We thank the referee for their careful reading of the manuscript and for the constructive comments. We address each major point below and have revised the text to improve clarity and robustness where possible.

read point-by-point responses
  1. Referee: [Abstract and §3] Abstract and §3 (Neutrino production): The 3 pc 3σ horizon for Jinping is derived from the integrated 18F yield computed in 1D stellar sequences. No sensitivity study is shown for the mixing-length parameter, overshooting, or 3D convective effects; because event counts scale linearly with yield, a 30–50 % downward revision (plausible under altered mixing) would shrink the horizon distance by ~15–25 %, directly affecting the central claim.

    Authors: We agree that a dedicated sensitivity study would strengthen the central claim. Our 1D sequences employ standard mixing-length theory and moderate overshooting calibrated to reproduce observed red-giant-branch properties. Existing 3D hydrodynamic simulations of the helium flash (e.g., those examining convective mixing and dredge-up) indicate that 18F yields vary by at most ~25 % relative to 1D results under plausible changes in convective physics. We have added a new paragraph in §3 that quantifies this range, shows the corresponding shift in horizon distance (still ~2.4 pc for a 40 % yield reduction), and cites the relevant 3D literature. The abstract has been updated to note this uncertainty. revision: partial

  2. Referee: [§4] §4 (Detection prospects): The background rate at 1.7 MeV and the Jinping detector response are taken as fixed inputs without quoted uncertainties or alternative background models. This assumption is load-bearing for the quoted significance and horizon distance.

    Authors: We accept that explicit uncertainty ranges improve the presentation. In the revised §4 we now quote the background rate adopted from published Jinping projections together with a conservative factor-of-two variation, and we show how this propagates into the 3σ horizon (2.6–3.2 pc). We also reference ongoing work on Jinping background modeling at MeV energies and note that our assumptions are deliberately conservative relative to current low-background experiments. A brief table summarizing the effect of background and efficiency variations has been added. revision: yes

Circularity Check

0 steps flagged

No significant circularity; detection horizon is a forward calculation from standard models

full rationale

The paper computes 18F yields and the associated neutrino burst (including the 1.7 MeV EC line) from standard 1D stellar evolution sequences and nuclear rates, then folds the resulting spectrum with a Jinping detector response to obtain the 3σ horizon distance. This is a conventional forward prediction chain that does not redefine the input yields in terms of the output horizon, fit parameters to the target observable, or rely on self-citations for uniqueness. The abstract and context present the horizon as a derived quantity from independent stellar and detector models rather than a tautological restatement of fitted inputs.
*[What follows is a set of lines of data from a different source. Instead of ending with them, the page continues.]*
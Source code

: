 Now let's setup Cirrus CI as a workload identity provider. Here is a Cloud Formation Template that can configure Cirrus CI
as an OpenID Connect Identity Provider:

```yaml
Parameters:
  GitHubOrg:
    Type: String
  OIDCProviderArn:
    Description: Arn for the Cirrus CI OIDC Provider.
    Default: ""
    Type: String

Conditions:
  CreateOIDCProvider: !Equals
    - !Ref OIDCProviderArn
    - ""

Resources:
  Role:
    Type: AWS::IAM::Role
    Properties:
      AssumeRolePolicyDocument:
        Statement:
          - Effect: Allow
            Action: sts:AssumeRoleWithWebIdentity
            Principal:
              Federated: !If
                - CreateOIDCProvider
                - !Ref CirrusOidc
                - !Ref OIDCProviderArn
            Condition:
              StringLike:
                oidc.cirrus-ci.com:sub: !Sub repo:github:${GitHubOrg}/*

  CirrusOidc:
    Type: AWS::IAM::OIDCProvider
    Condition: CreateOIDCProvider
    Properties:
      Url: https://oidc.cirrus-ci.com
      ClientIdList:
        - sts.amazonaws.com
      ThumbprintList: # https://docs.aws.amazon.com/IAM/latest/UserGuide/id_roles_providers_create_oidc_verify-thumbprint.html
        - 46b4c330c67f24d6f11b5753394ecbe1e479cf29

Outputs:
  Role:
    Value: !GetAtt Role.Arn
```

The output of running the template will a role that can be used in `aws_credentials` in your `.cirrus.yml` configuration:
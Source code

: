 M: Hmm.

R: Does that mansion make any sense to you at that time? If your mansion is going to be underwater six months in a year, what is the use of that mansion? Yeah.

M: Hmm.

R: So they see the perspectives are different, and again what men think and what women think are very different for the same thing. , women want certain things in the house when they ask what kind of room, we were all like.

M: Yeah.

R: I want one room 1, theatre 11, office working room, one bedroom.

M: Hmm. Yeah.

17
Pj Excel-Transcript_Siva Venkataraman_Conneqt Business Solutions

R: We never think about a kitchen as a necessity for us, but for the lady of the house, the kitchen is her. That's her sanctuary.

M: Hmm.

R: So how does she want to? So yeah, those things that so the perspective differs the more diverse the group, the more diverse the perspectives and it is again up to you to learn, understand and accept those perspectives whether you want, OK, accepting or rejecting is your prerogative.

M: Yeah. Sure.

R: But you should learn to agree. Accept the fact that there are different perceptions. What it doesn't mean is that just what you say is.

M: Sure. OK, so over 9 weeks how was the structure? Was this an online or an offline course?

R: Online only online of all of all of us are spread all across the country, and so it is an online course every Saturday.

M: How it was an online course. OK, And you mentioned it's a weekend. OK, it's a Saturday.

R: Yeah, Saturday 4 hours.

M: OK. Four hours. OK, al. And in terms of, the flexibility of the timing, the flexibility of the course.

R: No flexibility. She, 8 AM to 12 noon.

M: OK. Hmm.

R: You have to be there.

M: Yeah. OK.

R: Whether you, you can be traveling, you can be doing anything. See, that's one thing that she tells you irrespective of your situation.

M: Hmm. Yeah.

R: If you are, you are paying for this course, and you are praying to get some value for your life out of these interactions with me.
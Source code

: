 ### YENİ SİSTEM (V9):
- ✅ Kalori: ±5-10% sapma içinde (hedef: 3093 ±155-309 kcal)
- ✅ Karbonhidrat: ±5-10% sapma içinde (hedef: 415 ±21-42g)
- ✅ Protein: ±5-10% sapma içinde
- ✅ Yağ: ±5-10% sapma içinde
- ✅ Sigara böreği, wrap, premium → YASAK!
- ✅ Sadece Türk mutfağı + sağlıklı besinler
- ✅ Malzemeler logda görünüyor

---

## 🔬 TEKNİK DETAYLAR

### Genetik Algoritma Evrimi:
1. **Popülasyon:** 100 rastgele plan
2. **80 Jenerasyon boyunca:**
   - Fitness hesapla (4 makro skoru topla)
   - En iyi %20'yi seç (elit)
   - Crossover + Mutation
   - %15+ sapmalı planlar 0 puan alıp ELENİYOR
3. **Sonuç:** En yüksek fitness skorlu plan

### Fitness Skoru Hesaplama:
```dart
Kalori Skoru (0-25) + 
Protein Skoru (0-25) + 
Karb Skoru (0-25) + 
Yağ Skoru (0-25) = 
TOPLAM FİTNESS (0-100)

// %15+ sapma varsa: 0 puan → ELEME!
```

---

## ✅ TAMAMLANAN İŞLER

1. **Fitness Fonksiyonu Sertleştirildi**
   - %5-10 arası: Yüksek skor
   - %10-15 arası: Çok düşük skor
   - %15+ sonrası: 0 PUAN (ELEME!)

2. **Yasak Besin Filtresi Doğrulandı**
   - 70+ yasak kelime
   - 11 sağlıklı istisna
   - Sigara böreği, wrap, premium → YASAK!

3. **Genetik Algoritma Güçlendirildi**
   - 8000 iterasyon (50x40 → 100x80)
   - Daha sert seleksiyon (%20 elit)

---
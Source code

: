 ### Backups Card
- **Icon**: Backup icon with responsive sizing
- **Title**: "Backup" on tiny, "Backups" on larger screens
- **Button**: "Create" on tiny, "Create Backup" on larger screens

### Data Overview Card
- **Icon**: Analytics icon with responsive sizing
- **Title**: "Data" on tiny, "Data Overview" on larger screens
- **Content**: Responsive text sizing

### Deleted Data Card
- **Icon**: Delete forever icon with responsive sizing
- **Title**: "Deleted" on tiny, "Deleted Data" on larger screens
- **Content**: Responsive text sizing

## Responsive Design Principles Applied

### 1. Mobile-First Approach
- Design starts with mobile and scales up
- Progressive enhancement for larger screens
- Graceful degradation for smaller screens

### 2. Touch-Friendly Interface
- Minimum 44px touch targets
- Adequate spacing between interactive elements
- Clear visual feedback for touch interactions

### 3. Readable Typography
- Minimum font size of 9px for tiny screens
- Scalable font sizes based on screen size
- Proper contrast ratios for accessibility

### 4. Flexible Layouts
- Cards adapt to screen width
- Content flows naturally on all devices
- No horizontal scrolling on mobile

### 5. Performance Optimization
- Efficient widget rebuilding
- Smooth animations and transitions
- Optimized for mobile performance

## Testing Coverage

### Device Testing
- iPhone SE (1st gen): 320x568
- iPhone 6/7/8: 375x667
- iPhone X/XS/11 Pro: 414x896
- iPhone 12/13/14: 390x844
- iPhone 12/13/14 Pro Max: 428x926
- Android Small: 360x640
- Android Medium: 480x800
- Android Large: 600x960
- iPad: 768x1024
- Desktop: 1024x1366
Axiom & Free-Parameter Ledger

0 free parameters · 2 axioms · 0 invented entities

The central claim rests on standard stellar-evolution codes for 18F yields during the helium flash and on published detector background models; no new free parameters or invented particles are introduced in the abstract.

axioms (2)
  • domain assumption Standard stellar evolution models accurately predict 18F production via alpha capture on 14N during the degenerate helium flash.
    Invoked implicitly when stating the neutrino burst properties and duration.
  • domain assumption Background rates and energy resolution in JUNO and Jinping are known well enough to compute 3 sigma significance.
    Required for the quoted detection horizon.